* _WORK INSTRUCTIONS_: Would you retype exactly the lines from the one containing "Quantum Optimization" through the last line of the records below, and nothing else?

----

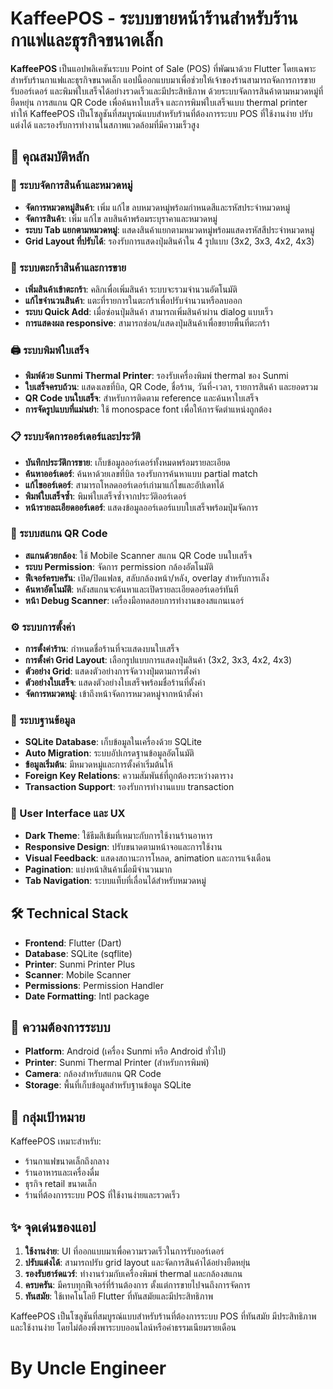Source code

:# KaffeePOS - ระบบขายหน้าร้านสำหรับร้านกาแฟและธุรกิจขนาดเล็ก

**KaffeePOS** เป็นแอปพลิเคชันระบบ Point of Sale (POS) ที่พัฒนาด้วย Flutter โดยเฉพาะสำหรับร้านกาแฟและธุรกิจขนาดเล็ก แอปนี้ออกแบบมาเพื่อช่วยให้เจ้าของร้านสามารถจัดการการขาย รับออร์เดอร์ และพิมพ์ใบเสร็จได้อย่างรวดเร็วและมีประสิทธิภาพ ด้วยระบบจัดการสินค้าตามหมวดหมู่ที่ยืดหยุ่น การสแกน QR Code เพื่อค้นหาใบเสร็จ และการพิมพ์ใบเสร็จแบบ thermal printer ทำให้ KaffeePOS เป็นโซลูชันที่สมบูรณ์แบบสำหรับร้านที่ต้องการระบบ POS ที่ใช้งานง่าย ปรับแต่งได้ และรองรับการทำงานในสภาพแวดล้อมที่มีความเร็วสูง

## 🚀 คุณสมบัติหลัก

### 📱 ระบบจัดการสินค้าและหมวดหมู่
- **จัดการหมวดหมู่สินค้า**: เพิ่ม แก้ไข ลบหมวดหมู่พร้อมกำหนดสีและรหัสประจำหมวดหมู่
- **จัดการสินค้า**: เพิ่ม แก้ไข ลบสินค้าพร้อมระบุราคาและหมวดหมู่
- **ระบบ Tab แยกตามหมวดหมู่**: แสดงสินค้าแยกตามหมวดหมู่พร้อมแสดงรหัสสีประจำหมวดหมู่
- **Grid Layout ที่ปรับได้**: รองรับการแสดงปุ่มสินค้าใน 4 รูปแบบ (3x2, 3x3, 4x2, 4x3)

### 🛒 ระบบตะกร้าสินค้าและการขาย
- **เพิ่มสินค้าเข้าตะกร้า**: คลิกเพื่อเพิ่มสินค้า ระบบจะรวมจำนวนอัตโนมัติ
- **แก้ไขจำนวนสินค้า**: แตะที่รายการในตะกร้าเพื่อปรับจำนวนหรือลบออก
- **ระบบ Quick Add**: เมื่อซ่อนปุ่มสินค้า สามารถเพิ่มสินค้าผ่าน dialog แบบเร็ว
- **การแสดงผล responsive**: สามารถซ่อน/แสดงปุ่มสินค้าเพื่อขยายพื้นที่ตะกร้า

### 🖨️ ระบบพิมพ์ใบเสร็จ
- **พิมพ์ด้วย Sunmi Thermal Printer**: รองรับเครื่องพิมพ์ thermal ของ Sunmi
- **ใบเสร็จครบถ้วน**: แสดงเลขที่บิล, QR Code, ชื่อร้าน, วันที่-เวลา, รายการสินค้า และยอดรวม
- **QR Code บนใบเสร็จ**: สำหรับการติดตาม reference และค้นหาใบเสร็จ
- **การจัดรูปแบบที่แม่นยำ**: ใช้ monospace font เพื่อให้การจัดตำแหน่งถูกต้อง

### 📋 ระบบจัดการออร์เดอร์และประวัติ
- **บันทึกประวัติการขาย**: เก็บข้อมูลออร์เดอร์ทั้งหมดพร้อมรายละเอียด
- **ค้นหาออร์เดอร์**: ค้นหาด้วยเลขที่บิล รองรับการค้นหาแบบ partial match
- **แก้ไขออร์เดอร์**: สามารถโหลดออร์เดอร์เก่ามาแก้ไขและอัปเดทได้
- **พิมพ์ใบเสร็จซ้ำ**: พิมพ์ใบเสร็จซ้ำจากประวัติออร์เดอร์
- **หน้ารายละเอียดออร์เดอร์**: แสดงข้อมูลออร์เดอร์แบบใบเสร็จพร้อมปุ่มจัดการ

### 📸 ระบบสแกน QR Code
- **สแกนด้วยกล้อง**: ใช้ Mobile Scanner สแกน QR Code บนใบเสร็จ
- **ระบบ Permission**: จัดการ permission กล้องอัตโนมัติ
- **ฟีเจอร์ครบครัน**: เปิด/ปิดแฟลช, สลับกล้องหน้า/หลัง, overlay สำหรับการเล็ง
- **ค้นหาอัตโนมัติ**: หลังสแกนจะค้นหาและเปิดรายละเอียดออร์เดอร์ทันที
- **หน้า Debug Scanner**: เครื่องมือทดสอบการทำงานของสแกนเนอร์

### ⚙️ ระบบการตั้งค่า
- **การตั้งค่าร้าน**: กำหนดชื่อร้านที่จะแสดงบนใบเสร็จ
- **การตั้งค่า Grid Layout**: เลือกรูปแบบการแสดงปุ่มสินค้า (3x2, 3x3, 4x2, 4x3)
- **ตัวอย่าง Grid**: แสดงตัวอย่างการจัดวางปุ่มตามการตั้งค่า
- **ตัวอย่างใบเสร็จ**: แสดงตัวอย่างใบเสร็จพร้อมชื่อร้านที่ตั้งค่า
- **จัดการหมวดหมู่**: เข้าถึงหน้าจัดการหมวดหมู่จากหน้าตั้งค่า

### 💾 ระบบฐานข้อมูล
- **SQLite Database**: เก็บข้อมูลในเครื่องด้วย SQLite
- **Auto Migration**: ระบบอัปเกรดฐานข้อมูลอัตโนมัติ
- **ข้อมูลเริ่มต้น**: มีหมวดหมู่และการตั้งค่าเริ่มต้นให้
- **Foreign Key Relations**: ความสัมพันธ์ที่ถูกต้องระหว่างตาราง
- **Transaction Support**: รองรับการทำงานแบบ transaction

### 🎨 User Interface และ UX
- **Dark Theme**: ใช้ธีมสีเข้มที่เหมาะกับการใช้งานร้านอาหาร
- **Responsive Design**: ปรับขนาดตามหน้าจอและการใช้งาน
- **Visual Feedback**: แสดงสถานะการโหลด, animation และการแจ้งเตือน
- **Pagination**: แบ่งหน้าสินค้าเมื่อมีจำนวนมาก
- **Tab Navigation**: ระบบแท็บที่เลื่อนได้สำหรับหมวดหมู่

## 🛠️ Technical Stack

- **Frontend**: Flutter (Dart)
- **Database**: SQLite (sqflite)
- **Printer**: Sunmi Printer Plus
- **Scanner**: Mobile Scanner
- **Permissions**: Permission Handler
- **Date Formatting**: Intl package

## 📱 ความต้องการระบบ

- **Platform**: Android (เครื่อง Sunmi หรือ Android ทั่วไป)
- **Printer**: Sunmi Thermal Printer (สำหรับการพิมพ์)
- **Camera**: กล้องสำหรับสแกน QR Code
- **Storage**: พื้นที่เก็บข้อมูลสำหรับฐานข้อมูล SQLite

## 🎯 กลุ่มเป้าหมาย

KaffeePOS เหมาะสำหรับ:
- ร้านกาแฟขนาดเล็กถึงกลาง
- ร้านอาหารและเครื่องดื่ม
- ธุรกิจ retail ขนาดเล็ก
- ร้านที่ต้องการระบบ POS ที่ใช้งานง่ายและรวดเร็ว

## ✨ จุดเด่นของแอป

1. **ใช้งานง่าย**: UI ที่ออกแบบมาเพื่อความรวดเร็วในการรับออร์เดอร์
2. **ปรับแต่งได้**: สามารถปรับ grid layout และจัดการสินค้าได้อย่างยืดหยุ่น
3. **รองรับฮาร์ดแวร์**: ทำงานร่วมกับเครื่องพิมพ์ thermal และกล้องสแกน
4. **ครบครัน**: มีครบทุกฟีเจอร์ที่ร้านต้องการ ตั้งแต่การขายไปจนถึงการจัดการ
5. **ทันสมัย**: ใช้เทคโนโลยี Flutter ที่ทันสมัยและมีประสิทธิภาพ

KaffeePOS เป็นโซลูชันที่สมบูรณ์แบบสำหรับร้านที่ต้องการระบบ POS ที่ทันสมัย มีประสิทธิภาพ และใช้งานง่าย โดยไม่ต้องพึ่งพาระบบออนไลน์หรือค่าธรรมเนียมรายเดือน

# By Uncle Engineer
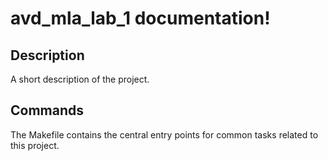 # avd_mla_lab_1 documentation!

## Description

A short description of the project.

## Commands

The Makefile contains the central entry points for common tasks related to this project.

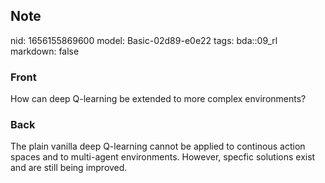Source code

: ## Note
nid: 1656155869600
model: Basic-02d89-e0e22
tags: bda::09_rl
markdown: false

### Front
How can deep Q-learning be extended to more complex environments?

### Back
The plain vanilla deep Q-learning cannot be applied to continous action spaces and to multi-agent environments. However, specfic solutions exist and are still being improved.
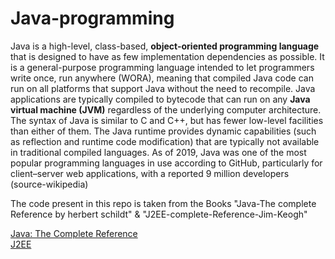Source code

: # Java-programming

Java is a high-level, class-based, <b>object-oriented programming language</b> that is designed to have as few implementation dependencies as possible. It is a general-purpose programming language intended to let programmers write once, run anywhere (WORA), meaning that compiled Java code can run on all platforms that support Java without the need to recompile. Java applications are typically compiled to bytecode that can run on any <b>Java virtual machine (JVM)</b> regardless of the underlying computer architecture. The syntax of Java is similar to C and C++, but has fewer low-level facilities than either of them. The Java runtime provides dynamic capabilities (such as reflection and runtime code modification) that are typically not available in traditional compiled languages. As of 2019, Java was one of the most popular programming languages in use according to GitHub, particularly for client–server web applications, with a reported 9 million developers (source-wikipedia)

<p> The code present in this repo is taken from the Books "Java-The complete Reference by herbert schildt" & "J2EE-complete-Reference-Jim-Keogh" <p>
  <a href="https://www.amazon.in/Java-Complete-Reference-Herbert-Schildt/dp/9339212096">Java: The Complete Reference</a>
  <br>
  <a href="https://www.amazon.in/J2EE-complete-Reference-Jim-Keogh/dp/0070529124">J2EE</a>

  
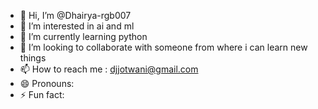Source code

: - 👋 Hi, I’m @Dhairya-rgb007
- 👀 I’m interested in ai and ml
- 🌱 I’m currently learning python
- 💞️ I’m looking to collaborate with someone from where i can learn new things
- 📫 How to reach me : djjotwani@gmail.com
- 😄 Pronouns: 
- ⚡ Fun fact: 

<!---
Dhairya-rgb007/Dhairya-rgb007 is a ✨ special ✨ repository because its `README.md` (this file) appears on your GitHub profile.
You can click the Preview link to take a look at your changes.
--->
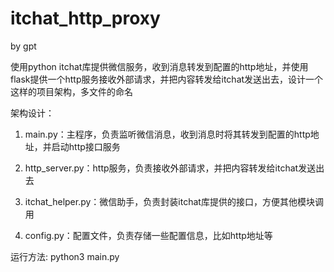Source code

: # itchat_http_proxy
by gpt

使用python itchat库提供微信服务，收到消息转发到配置的http地址，并使用flask提供一个http服务接收外部请求，并把内容转发给itchat发送出去，设计一个这样的项目架构，多文件的命名

架构设计：

1. main.py：主程序，负责监听微信消息，收到消息时将其转发到配置的http地址，并启动http接口服务

2. http_server.py：http服务，负责接收外部请求，并把内容转发给itchat发送出去

3. itchat_helper.py：微信助手，负责封装itchat库提供的接口，方便其他模块调用

4. config.py：配置文件，负责存储一些配置信息，比如http地址等


运行方法:
python3 main.py
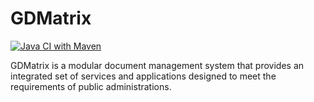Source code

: # GDMatrix

[![Java CI with Maven](https://github.com/gdmatrix/gdmatrix/actions/workflows/maven.yml/badge.svg)](https://github.com/gdmatrix/gdmatrix/actions/workflows/maven.yml)

GDMatrix is a modular document management system that provides an integrated set of services and applications designed to meet the requirements of public administrations.

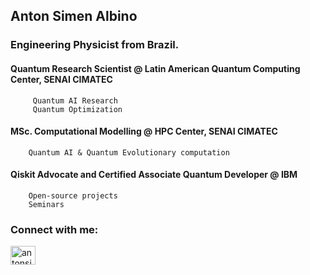 ## Anton Simen Albino
### Engineering Physicist from Brazil.

#### Quantum Research Scientist @ Latin American Quantum Computing Center, SENAI CIMATEC
      
         Quantum AI Research 
         Quantum Optimization
            
#### MSc. Computational Modelling @ HPC Center, SENAI CIMATEC

        Quantum AI & Quantum Evolutionary computation

        
#### Qiskit Advocate and Certified Associate Quantum Developer @ IBM

        Open-source projects
        Seminars


<h3 align="left">Connect with me:</h3>
<p align="left">
<a href="https://linkedin.com/in/antonsimen" target="blank"><img align="center" src="https://raw.githubusercontent.com/rahuldkjain/github-profile-readme-generator/master/src/images/icons/Social/linked-in-alt.svg" alt="antonsimen" height="30" width="40" /></a>
</p>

----

* _REPLY_:
         Quantum Optimization
            
#### MSc. Computational Modelling @ HPC Center, SENAI CIMATEC

        Quantum AI & Quantum Evolutionary computation

        
#### Qiskit Advocate and Certified Associate Quantum Developer @ IBM

        Open-source projects
        Seminars


<h3 align="left">Connect with me:</h3>
<p align="left">
<a href="https://linkedin.com/in/antonsimen" target="blank"><img align="center" src="https://raw.githubusercontent.com/rahuldkjain/github-profile-readme-generator/master/src/images/icons/Social/linked-in-alt.svg" alt="antonsimen" height="30" width="40" /></a>
</p>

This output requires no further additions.